→ Task details
Pull every line that includes the word "tree" from the data.

Saved data entries:

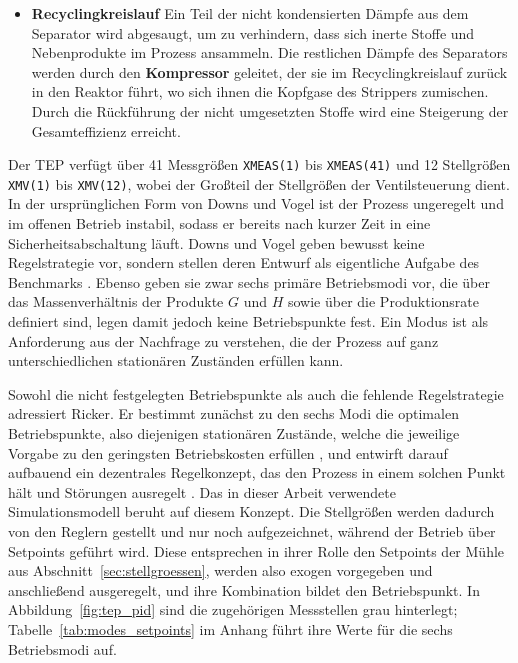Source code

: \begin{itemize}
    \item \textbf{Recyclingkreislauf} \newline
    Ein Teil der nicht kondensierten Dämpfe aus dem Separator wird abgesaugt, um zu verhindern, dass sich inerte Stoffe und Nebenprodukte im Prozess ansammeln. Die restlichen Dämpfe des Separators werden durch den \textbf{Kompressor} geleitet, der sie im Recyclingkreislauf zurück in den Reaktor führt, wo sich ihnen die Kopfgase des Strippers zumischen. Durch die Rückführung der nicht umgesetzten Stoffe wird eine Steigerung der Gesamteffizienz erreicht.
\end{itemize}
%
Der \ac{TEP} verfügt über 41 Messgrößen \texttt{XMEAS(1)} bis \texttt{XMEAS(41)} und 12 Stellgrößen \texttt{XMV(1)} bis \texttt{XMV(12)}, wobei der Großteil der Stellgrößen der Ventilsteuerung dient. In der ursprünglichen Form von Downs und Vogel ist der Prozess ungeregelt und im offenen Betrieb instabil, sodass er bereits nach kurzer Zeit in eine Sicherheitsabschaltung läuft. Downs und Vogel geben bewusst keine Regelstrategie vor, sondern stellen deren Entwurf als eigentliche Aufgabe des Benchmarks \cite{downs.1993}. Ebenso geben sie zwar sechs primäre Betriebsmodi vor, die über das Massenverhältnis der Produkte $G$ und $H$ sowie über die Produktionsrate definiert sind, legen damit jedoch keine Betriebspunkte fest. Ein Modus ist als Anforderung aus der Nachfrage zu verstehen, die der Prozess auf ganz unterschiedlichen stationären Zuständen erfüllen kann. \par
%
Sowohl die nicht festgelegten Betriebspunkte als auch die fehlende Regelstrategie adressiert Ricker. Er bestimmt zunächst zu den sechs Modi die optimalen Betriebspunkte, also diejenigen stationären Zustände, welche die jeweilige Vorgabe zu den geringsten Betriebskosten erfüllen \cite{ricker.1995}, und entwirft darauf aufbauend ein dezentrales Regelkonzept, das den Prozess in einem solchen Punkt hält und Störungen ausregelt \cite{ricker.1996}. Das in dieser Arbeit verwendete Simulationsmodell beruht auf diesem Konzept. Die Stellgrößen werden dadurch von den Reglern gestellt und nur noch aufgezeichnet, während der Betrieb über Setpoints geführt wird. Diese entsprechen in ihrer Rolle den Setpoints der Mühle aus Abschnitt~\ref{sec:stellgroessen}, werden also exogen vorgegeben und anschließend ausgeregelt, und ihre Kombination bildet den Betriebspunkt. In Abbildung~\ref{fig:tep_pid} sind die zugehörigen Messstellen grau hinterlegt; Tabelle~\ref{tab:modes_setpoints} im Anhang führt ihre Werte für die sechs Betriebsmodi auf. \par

* * *

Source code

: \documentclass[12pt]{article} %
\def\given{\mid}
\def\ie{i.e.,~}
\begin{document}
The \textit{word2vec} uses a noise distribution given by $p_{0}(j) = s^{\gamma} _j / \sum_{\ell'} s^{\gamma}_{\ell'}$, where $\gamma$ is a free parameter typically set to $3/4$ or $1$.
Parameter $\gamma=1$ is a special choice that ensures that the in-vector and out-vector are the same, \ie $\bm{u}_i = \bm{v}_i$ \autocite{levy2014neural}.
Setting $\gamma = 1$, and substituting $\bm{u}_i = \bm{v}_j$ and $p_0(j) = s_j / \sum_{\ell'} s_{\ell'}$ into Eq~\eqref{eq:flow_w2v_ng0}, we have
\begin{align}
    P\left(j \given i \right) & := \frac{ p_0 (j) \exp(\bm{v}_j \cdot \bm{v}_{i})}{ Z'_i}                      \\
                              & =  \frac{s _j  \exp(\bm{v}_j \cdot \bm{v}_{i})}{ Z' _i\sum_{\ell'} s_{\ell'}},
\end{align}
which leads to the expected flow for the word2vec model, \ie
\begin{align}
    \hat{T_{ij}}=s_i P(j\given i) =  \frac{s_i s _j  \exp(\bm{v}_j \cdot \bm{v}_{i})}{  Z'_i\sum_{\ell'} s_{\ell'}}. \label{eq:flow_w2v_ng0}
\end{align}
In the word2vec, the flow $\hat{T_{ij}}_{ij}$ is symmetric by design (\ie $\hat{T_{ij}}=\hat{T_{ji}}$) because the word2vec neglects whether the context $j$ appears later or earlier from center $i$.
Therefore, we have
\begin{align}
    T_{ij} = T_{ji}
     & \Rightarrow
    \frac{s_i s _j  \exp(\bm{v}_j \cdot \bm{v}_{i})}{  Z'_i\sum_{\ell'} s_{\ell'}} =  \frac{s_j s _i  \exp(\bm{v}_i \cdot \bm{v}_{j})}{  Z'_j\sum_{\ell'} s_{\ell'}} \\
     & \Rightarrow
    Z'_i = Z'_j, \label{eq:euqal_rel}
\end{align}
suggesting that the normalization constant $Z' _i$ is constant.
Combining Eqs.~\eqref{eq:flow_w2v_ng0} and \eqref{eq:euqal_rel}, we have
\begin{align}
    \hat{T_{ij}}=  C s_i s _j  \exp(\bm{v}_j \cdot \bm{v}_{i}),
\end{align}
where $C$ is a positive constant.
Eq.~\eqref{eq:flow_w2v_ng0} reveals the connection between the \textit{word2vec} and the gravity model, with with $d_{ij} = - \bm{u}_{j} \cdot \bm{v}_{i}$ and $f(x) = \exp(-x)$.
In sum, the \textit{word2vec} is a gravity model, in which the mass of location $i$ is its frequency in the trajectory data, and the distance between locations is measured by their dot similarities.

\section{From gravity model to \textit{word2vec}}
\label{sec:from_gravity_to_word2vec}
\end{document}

...

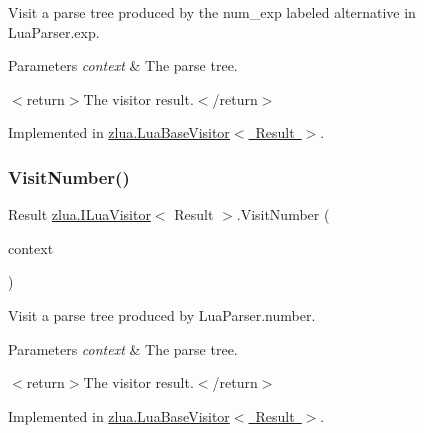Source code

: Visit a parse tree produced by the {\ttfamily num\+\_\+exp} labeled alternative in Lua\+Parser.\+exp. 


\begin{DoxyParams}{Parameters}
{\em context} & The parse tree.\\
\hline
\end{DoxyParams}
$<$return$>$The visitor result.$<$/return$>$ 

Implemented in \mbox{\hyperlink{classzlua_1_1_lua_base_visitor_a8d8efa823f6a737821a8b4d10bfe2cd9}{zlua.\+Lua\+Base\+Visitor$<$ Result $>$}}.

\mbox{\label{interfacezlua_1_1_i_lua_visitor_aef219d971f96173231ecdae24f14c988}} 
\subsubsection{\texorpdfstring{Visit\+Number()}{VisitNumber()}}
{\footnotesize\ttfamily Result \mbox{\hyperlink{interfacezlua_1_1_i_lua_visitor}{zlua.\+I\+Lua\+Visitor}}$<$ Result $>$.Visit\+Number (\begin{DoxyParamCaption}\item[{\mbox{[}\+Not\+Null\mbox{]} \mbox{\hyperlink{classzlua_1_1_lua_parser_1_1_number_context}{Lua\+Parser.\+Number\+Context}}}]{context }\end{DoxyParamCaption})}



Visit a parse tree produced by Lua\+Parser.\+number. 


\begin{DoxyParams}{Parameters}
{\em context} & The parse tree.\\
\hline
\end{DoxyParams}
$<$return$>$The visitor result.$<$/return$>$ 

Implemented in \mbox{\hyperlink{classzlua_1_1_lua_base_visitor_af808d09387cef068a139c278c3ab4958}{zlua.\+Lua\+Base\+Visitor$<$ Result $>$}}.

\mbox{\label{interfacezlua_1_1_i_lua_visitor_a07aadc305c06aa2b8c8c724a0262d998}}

→ Solution
: Visit a parse tree produced by the {\ttfamily num\+\_\+exp} labeled alternative in Lua\+Parser.\+exp. 
{\em context} & The parse tree.\\
Visit a parse tree produced by Lua\+Parser.\+number. 
{\em context} & The parse tree.\\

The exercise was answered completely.